After Trudeau made his opening address at the summit in Toronto on Feb. 7, media were told to leave the room but a microphone left open picked up the prime minister speaking to the business leaders, multiple media reported on Feb. 7.

“Mr. Trump has it in mind that the easiest way to do it is absorbing our country and it is a real thing,” Trudeau reportedly said when discussing U.S. interest in Canadian critical minerals. “In my conversations with him on…,” he added before the microphone cut out.

Since his election in November, Trump has repeatedly spoken of wanting Canada to become the 51st U.S. state.

During a press conference at his private club Mar-a-Lago in early January, before his inauguration, Trump said he wouldn’t use military force to annex Canada, but rather “economic force.”

“You get rid of that artificially drawn [border] line, and you take a look at what that looks like, and it would also be much better for national security,” Trump said.

More recently on Feb. 3, Trump said the best way for Canada to avoid tariffs would be to join the United States.

“If people wanted to play the game right, it would be 100 percent certain that they’d become a state,” Trump told reporters in the Oval Office at the White House. “But a lot of people don’t like to play the game because they don’t have a threshold of pain.”

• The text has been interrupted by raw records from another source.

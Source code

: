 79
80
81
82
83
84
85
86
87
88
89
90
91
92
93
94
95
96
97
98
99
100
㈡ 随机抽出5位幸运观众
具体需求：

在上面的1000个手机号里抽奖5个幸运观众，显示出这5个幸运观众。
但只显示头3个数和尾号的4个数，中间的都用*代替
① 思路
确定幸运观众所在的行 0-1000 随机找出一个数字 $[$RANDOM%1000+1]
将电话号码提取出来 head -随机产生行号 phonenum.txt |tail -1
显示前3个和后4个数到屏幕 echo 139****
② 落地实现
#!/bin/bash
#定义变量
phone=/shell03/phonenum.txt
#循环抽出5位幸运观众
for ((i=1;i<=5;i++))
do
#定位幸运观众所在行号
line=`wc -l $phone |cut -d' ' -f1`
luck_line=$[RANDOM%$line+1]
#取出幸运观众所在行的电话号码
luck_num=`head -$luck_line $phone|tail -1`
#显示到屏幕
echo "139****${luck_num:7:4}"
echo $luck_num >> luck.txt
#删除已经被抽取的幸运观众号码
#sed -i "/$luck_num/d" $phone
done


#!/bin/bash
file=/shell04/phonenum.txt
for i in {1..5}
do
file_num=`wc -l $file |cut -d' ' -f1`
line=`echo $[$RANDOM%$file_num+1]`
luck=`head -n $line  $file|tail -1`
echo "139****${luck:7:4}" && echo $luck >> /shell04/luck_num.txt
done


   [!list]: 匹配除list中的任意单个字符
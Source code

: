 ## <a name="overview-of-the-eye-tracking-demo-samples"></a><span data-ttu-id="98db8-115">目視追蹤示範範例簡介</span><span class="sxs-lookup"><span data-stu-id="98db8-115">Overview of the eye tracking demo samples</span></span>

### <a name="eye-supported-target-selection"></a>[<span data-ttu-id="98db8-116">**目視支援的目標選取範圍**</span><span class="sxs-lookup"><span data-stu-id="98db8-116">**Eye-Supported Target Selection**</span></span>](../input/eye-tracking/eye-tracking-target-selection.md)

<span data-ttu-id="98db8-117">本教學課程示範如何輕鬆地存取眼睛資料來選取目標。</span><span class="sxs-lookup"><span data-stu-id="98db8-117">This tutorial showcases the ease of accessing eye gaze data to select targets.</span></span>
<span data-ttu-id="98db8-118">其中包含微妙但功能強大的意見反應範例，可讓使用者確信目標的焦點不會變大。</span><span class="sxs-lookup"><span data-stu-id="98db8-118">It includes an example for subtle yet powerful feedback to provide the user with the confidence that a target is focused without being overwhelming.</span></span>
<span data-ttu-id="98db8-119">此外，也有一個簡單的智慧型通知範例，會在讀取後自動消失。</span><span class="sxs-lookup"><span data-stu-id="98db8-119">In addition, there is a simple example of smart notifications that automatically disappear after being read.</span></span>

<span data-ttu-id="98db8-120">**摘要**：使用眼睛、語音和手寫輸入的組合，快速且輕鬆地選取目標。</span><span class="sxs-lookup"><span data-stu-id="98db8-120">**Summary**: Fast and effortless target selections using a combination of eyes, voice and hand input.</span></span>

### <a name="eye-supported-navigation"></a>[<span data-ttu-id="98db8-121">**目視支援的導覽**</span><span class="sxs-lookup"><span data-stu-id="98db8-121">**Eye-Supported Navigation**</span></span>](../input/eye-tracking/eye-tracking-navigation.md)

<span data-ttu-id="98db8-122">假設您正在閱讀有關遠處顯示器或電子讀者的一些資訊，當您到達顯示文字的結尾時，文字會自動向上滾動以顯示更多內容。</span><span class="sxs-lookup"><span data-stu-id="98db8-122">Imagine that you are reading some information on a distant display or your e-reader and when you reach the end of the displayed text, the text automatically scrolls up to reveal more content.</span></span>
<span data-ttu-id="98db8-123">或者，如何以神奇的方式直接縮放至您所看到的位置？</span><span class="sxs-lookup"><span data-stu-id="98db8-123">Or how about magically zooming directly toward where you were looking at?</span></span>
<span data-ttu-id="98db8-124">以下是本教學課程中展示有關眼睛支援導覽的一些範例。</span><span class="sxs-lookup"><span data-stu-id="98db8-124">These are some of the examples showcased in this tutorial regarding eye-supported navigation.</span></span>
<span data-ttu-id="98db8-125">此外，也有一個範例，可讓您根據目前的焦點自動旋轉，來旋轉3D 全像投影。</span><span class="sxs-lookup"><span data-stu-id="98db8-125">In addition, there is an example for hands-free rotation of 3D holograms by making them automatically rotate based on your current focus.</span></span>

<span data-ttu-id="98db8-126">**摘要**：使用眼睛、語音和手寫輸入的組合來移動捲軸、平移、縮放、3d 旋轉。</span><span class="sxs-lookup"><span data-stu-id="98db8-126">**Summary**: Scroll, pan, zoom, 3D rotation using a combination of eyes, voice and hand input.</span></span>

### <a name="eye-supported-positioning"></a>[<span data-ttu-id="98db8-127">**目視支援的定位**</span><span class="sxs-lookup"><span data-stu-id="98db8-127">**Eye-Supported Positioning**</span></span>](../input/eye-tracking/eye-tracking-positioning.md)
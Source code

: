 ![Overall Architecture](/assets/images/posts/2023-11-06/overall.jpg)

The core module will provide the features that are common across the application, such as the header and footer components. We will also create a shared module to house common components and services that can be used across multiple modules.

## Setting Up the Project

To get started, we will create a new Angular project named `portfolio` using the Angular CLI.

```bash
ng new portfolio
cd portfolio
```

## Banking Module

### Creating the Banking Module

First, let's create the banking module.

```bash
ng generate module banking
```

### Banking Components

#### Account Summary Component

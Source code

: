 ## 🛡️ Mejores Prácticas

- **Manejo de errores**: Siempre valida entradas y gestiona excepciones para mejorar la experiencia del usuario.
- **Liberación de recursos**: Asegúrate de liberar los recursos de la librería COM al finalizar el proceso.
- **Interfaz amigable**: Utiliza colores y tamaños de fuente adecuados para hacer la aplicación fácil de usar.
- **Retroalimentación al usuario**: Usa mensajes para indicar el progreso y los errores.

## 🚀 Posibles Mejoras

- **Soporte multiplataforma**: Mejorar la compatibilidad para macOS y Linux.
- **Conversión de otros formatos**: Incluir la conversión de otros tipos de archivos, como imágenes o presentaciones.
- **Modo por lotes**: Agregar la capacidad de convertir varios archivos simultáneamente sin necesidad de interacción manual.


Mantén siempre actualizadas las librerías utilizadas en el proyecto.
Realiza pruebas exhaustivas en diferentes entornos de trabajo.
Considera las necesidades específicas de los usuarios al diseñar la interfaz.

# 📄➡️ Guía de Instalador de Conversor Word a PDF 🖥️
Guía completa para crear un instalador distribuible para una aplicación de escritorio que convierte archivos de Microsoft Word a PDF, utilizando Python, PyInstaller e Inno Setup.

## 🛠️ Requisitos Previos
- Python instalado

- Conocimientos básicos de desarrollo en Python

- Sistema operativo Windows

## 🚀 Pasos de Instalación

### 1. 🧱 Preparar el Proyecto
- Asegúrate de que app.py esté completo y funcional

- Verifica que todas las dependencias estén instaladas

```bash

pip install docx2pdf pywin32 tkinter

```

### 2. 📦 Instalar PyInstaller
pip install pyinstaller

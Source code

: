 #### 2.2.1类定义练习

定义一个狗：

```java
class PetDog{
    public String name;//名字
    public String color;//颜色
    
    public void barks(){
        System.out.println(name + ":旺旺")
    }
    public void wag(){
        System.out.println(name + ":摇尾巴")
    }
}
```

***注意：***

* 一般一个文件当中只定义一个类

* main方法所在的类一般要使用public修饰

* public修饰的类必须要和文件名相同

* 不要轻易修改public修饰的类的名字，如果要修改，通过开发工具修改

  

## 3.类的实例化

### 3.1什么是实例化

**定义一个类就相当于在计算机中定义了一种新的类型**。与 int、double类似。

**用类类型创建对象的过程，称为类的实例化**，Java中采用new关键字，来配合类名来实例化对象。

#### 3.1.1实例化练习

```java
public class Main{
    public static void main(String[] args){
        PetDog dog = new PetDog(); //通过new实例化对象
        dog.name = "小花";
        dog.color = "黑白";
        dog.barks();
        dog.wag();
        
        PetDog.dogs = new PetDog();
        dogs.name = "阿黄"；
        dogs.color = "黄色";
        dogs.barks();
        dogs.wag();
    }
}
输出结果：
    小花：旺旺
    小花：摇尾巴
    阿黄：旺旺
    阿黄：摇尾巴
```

While Trump has often spoken of Canada becoming part of the United States, his comments haven’t been made in the context of wanting Canadian resources. Trump has instead said the United States doesn’t need Canadian oil, even though Canada currently supplies the majority of oil imported to the country. He also said his country doesn’t need Canadian lumber or car manufacturing.

Conservative MP Michael Barrett questioned the veracity of Trudeau’s comments about Trump’s annexation talk when asked by reporters on Feb. 7.

He remarked Trudeau and Finance Minister Dominic LeBlanc recently said Trump’s comments had been “made in jest.”

“We’ve been told for the last several months that these comments weren’t to be believed,” Barrett said during a press conference in Ottawa. “So now we find ourselves in a situation where they’re saying that this sudden crisis has emerged with respect to these comments that for months they’ve said weren’t to be taken seriously.”

Barrett was holding a press conference to call for Parliament’s return. Trudeau asked the governor general to prorogue Parliament until March 24 when he announced his intention to step down on Jan. 6.

Barrett, who serves as ethics critic, said the questions about Trump’s comments and the management of the current situation around the threat of U.S. tariffs should he handled in the House of Commons. Conservative Leader Pierre Poilievre has said that Canada “will never be the 51st state.”

Trump first spoke to Trudeau about making Canada a 51st U.S. state when they met at his private club in Florida in late November. LeBlanc had attended the meeting and said afterward that Trump was only joking during “cheerful banter” between him and Trudeau.

After Trump’s comment about using “economic force” to merge with Canada, LeBlanc said he no longer viewed Trump’s repeated remarks on the matter as a joke.

“I think he has gone much further than the idea of a joke,” said LeBlanc on Jan. 8. “It’s a way for him to sow confusion, to agitate people for no reason,” the minister added. “We fully understand [merging] will never happen. What needs to happen is joint work around border security, on immigration, on the economy.”

Trudeau had also reacted by saying there “isn’t a snowball’s chance in hell that Canada would become part of the United States.”